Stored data
--------------------------------------------------
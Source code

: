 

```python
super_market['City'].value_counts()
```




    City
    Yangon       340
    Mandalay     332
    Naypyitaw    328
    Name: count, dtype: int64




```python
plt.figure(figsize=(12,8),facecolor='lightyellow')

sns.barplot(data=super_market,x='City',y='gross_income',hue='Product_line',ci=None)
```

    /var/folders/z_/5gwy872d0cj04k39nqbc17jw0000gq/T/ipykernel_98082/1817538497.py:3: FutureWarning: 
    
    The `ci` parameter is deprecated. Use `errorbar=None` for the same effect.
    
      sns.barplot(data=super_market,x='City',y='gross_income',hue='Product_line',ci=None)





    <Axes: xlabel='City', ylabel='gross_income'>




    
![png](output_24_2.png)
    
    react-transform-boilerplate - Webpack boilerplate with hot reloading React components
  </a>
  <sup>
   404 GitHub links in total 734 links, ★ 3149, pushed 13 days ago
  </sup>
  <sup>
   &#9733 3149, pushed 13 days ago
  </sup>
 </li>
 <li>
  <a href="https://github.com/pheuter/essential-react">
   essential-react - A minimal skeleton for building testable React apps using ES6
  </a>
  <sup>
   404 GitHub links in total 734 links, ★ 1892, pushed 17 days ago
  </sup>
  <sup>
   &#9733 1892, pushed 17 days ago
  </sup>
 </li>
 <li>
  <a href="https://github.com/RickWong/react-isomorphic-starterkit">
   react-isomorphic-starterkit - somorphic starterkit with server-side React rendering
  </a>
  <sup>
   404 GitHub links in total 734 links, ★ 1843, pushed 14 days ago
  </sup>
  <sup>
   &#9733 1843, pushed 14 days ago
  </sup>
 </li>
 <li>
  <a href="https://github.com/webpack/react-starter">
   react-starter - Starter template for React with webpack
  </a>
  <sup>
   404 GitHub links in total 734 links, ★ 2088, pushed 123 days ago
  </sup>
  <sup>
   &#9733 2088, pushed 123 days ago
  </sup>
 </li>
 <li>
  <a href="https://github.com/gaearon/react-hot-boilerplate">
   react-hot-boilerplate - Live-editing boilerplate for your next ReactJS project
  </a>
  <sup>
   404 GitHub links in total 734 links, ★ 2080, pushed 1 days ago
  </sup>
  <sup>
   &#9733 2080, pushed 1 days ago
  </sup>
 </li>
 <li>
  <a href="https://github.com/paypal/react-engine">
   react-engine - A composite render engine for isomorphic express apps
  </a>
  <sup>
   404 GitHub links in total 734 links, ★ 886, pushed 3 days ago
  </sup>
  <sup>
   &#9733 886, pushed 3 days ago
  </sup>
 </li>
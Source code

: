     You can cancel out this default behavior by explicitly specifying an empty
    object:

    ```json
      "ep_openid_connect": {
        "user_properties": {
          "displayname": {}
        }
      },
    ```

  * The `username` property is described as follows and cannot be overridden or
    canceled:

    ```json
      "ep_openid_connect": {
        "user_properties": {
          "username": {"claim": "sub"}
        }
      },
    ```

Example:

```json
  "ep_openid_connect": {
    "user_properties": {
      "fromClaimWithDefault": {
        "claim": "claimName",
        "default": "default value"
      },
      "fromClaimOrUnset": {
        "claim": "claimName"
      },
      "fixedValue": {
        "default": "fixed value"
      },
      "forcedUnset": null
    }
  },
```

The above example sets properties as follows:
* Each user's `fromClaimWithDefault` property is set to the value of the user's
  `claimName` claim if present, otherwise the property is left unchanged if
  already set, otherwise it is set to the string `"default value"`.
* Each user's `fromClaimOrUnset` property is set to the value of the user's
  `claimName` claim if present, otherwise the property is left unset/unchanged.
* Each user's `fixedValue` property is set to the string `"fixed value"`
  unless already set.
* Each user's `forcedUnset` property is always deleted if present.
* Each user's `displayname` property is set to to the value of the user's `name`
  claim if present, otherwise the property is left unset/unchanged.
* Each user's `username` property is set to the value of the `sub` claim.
--------------------------------------------------
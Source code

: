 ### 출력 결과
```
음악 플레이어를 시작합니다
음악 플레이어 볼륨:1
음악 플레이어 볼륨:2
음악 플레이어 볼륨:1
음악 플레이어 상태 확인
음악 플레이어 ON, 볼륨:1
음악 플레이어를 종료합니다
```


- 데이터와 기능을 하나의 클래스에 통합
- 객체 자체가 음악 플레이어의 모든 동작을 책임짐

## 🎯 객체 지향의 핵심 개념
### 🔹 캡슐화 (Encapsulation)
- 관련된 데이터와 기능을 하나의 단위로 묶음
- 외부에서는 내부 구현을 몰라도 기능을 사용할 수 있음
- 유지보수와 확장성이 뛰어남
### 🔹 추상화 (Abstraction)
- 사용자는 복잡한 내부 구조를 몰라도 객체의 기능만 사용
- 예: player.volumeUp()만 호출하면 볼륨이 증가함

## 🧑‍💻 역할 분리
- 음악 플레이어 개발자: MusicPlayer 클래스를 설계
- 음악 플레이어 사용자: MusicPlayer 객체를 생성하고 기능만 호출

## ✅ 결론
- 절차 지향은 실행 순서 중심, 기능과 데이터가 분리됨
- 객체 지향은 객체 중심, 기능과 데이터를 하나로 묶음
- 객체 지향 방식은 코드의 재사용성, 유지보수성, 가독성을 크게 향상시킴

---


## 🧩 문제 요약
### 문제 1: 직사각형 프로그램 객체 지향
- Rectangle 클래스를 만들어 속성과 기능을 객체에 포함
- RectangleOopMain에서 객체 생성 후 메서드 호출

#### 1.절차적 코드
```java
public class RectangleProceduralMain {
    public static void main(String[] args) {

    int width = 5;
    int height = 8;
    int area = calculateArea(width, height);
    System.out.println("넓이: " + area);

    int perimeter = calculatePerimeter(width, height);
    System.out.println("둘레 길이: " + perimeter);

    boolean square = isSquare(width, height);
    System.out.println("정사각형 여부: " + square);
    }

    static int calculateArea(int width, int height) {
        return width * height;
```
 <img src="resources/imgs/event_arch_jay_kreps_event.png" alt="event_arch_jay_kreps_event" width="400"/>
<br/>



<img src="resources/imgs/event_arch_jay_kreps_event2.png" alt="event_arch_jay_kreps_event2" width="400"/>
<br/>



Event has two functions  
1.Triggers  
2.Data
--------------------------------------------------
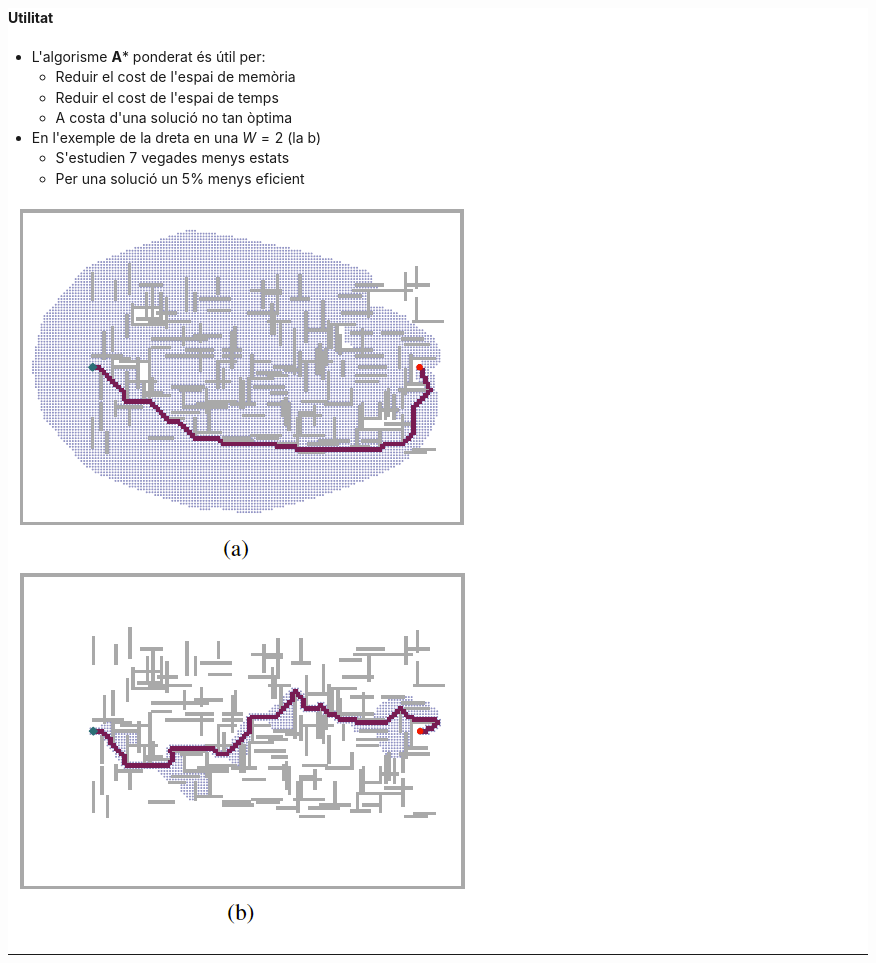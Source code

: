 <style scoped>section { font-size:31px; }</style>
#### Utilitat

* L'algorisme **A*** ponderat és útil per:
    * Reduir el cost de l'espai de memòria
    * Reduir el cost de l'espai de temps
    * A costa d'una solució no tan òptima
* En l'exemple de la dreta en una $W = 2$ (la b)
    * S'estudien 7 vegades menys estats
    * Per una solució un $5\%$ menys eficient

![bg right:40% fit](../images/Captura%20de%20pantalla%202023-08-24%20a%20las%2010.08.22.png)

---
--------------------------------------------------
Work instruction:
Please show every line above that includes the word "engine".

Written response:
  <a href="https://github.com/paypal/react-engine">
   react-engine - A composite render engine for isomorphic express apps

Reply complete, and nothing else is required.